I wish I could hear, in a short time, that conditions were getting better on my planet.
That slowly yet consistently, people were ending the fighting, the divisiveness.
Fighting for religious reasons. For political winners.
The fanatics were dying out. The starvation was ending because the fields everywhere were producing grains. That cattle were fat. Water was plentiful and easily found beneath the dead parched land.
That the harsh elements were no longer harsh.
Our wondrous trees and magical, life-giving plants were strong and blessed by most.
Just to hear some rejoicing somewhere, would be a balm to everyone that was listening.
I believe that there are blessings going on behind the scenes.
I believe it with my whole mind and heart.
I believe there is a major planetary reset going on.
I am part of it too, as I trust you are.
I am going through a reset. Do you sense this too?

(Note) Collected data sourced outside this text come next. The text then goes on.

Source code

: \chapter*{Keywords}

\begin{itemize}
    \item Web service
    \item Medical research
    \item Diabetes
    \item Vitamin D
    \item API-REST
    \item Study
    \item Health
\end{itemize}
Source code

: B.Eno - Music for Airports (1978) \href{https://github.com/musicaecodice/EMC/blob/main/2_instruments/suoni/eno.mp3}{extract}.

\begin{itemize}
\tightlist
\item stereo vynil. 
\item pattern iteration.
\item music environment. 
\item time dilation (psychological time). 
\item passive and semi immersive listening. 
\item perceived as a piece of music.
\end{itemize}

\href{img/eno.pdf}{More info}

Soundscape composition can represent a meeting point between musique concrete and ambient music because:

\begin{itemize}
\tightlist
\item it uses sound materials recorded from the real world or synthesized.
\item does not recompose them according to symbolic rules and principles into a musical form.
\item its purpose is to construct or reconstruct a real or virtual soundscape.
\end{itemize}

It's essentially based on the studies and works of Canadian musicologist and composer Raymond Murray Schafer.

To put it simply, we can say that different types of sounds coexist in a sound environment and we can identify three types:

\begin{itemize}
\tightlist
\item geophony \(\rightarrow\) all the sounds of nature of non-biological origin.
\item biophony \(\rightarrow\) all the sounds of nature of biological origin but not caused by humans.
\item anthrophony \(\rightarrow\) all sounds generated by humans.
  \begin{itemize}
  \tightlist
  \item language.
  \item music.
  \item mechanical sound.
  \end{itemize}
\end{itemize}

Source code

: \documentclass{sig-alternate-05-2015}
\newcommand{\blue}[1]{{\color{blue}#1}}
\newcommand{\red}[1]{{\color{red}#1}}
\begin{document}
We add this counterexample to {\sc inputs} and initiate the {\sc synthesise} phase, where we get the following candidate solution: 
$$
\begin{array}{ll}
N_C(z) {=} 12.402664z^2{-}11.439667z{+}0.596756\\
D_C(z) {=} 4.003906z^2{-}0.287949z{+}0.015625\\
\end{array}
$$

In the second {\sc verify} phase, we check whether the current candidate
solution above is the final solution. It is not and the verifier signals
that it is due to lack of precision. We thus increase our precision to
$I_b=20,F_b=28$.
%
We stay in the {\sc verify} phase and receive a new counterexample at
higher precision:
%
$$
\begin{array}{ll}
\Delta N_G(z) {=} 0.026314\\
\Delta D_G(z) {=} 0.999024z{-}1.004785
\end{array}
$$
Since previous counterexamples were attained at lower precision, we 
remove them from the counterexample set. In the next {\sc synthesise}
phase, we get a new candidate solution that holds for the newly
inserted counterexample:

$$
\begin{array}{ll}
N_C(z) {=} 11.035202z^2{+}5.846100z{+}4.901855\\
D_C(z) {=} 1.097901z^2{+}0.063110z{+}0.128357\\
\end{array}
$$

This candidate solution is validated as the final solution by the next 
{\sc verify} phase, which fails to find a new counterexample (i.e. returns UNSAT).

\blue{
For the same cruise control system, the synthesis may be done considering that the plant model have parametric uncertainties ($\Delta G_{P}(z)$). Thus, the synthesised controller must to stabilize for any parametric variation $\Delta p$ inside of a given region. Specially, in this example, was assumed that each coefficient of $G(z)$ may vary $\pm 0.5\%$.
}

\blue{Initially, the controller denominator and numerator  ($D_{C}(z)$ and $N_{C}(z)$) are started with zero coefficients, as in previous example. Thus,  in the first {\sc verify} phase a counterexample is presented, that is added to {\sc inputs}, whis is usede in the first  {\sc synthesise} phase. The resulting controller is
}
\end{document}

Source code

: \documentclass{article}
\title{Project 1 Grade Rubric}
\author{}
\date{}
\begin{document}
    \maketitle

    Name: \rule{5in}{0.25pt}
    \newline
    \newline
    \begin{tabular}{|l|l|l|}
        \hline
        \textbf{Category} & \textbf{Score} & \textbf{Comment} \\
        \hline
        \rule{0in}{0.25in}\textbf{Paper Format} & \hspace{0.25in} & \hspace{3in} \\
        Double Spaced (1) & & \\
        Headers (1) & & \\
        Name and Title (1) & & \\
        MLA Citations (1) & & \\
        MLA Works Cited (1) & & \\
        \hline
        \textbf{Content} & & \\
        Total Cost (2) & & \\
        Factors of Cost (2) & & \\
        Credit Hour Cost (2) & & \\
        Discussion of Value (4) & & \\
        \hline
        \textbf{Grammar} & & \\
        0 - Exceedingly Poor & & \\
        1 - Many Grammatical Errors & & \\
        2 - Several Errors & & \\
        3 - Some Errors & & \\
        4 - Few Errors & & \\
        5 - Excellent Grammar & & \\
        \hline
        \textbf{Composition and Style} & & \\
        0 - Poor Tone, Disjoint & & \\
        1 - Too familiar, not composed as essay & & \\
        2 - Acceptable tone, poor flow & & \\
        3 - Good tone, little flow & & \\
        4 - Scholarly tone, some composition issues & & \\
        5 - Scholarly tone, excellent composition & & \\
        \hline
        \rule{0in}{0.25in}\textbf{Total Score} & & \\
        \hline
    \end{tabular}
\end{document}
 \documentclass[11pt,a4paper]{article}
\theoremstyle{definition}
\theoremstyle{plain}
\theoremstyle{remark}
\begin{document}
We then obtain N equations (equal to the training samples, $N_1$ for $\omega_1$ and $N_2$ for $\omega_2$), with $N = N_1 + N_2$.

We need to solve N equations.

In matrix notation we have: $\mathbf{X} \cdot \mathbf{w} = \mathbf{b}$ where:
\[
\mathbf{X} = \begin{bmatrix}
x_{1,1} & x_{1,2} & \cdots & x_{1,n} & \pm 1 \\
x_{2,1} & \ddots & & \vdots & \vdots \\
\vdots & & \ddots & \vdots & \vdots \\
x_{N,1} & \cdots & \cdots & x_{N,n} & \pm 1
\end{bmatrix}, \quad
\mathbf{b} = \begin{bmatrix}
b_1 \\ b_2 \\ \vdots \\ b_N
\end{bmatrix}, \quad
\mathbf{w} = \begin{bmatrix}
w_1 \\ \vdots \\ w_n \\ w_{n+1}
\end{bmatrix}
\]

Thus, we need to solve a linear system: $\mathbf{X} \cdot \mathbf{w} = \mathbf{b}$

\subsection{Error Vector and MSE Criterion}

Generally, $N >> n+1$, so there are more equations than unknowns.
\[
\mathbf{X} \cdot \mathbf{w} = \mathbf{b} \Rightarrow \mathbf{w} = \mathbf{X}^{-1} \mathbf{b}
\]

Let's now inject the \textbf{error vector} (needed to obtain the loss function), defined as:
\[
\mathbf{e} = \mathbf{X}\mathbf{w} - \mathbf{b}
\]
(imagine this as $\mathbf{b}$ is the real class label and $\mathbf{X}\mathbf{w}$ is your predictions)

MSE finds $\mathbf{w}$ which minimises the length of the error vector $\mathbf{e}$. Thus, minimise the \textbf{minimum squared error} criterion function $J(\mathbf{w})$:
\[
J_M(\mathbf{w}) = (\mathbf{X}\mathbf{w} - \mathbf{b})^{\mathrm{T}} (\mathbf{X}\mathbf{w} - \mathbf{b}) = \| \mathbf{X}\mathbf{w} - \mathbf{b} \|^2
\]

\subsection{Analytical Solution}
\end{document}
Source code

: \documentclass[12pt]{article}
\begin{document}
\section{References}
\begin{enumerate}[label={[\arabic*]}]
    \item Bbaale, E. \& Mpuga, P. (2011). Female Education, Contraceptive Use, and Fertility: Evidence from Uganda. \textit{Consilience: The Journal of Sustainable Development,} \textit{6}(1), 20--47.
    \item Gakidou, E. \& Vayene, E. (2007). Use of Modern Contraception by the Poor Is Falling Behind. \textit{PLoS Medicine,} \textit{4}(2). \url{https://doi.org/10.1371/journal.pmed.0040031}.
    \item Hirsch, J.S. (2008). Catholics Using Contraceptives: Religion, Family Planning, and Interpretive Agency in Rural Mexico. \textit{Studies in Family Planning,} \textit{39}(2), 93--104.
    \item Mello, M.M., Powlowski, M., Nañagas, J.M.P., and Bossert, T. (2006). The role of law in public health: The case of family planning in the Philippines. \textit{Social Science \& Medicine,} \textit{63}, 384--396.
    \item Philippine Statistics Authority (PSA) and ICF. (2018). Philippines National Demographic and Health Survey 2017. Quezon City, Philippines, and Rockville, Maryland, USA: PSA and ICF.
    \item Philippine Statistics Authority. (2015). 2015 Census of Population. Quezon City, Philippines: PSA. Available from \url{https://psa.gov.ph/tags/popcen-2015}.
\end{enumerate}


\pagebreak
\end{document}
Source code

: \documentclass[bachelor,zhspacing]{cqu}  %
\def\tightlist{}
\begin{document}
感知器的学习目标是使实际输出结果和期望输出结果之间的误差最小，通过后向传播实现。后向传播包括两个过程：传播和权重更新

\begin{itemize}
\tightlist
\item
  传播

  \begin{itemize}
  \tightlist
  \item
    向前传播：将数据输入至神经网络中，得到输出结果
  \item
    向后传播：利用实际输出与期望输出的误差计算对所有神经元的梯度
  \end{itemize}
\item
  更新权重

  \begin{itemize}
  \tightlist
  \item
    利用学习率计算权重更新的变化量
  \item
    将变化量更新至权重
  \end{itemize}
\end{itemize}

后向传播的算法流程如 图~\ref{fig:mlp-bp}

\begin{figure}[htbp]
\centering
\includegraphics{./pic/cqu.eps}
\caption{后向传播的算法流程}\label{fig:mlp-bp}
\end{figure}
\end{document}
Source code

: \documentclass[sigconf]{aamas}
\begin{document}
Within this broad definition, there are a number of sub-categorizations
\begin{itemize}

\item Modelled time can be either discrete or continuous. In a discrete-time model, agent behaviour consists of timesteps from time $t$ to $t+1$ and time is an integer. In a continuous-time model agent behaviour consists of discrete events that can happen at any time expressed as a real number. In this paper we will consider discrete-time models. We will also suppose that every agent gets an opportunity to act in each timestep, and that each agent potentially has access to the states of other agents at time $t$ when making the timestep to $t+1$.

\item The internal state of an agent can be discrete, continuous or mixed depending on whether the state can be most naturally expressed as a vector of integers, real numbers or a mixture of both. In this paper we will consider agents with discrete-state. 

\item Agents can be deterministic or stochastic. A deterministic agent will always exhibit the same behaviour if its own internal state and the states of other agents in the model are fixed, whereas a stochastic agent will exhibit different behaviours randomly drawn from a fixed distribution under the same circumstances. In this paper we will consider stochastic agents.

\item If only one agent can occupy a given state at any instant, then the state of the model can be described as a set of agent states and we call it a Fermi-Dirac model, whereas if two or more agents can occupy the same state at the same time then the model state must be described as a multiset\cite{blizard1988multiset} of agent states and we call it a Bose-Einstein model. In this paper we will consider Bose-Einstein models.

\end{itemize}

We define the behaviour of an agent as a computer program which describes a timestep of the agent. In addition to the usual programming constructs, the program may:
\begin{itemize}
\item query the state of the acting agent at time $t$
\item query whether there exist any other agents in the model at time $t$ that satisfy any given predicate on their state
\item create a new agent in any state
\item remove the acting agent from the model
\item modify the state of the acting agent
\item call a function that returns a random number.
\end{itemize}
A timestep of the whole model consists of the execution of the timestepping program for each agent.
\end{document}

My mind is acutely aware of it. My heart leads the way, trusting and fearless.
I am doing my best in my ways of giving where and what I can.
I practice staying detached from all the busyness that I could lose myself in.
Choices. Unbelievable in scope and content.
I am grateful I have choices to make and I hope I always will be able to with ease.
There is a still point within.
It is always there and is a private place that has many interpretations, many names….
It is always there regardless of what is going on. Always welcoming.
It never leaves and will always be there.
It is always there.
I am grateful when I remember this.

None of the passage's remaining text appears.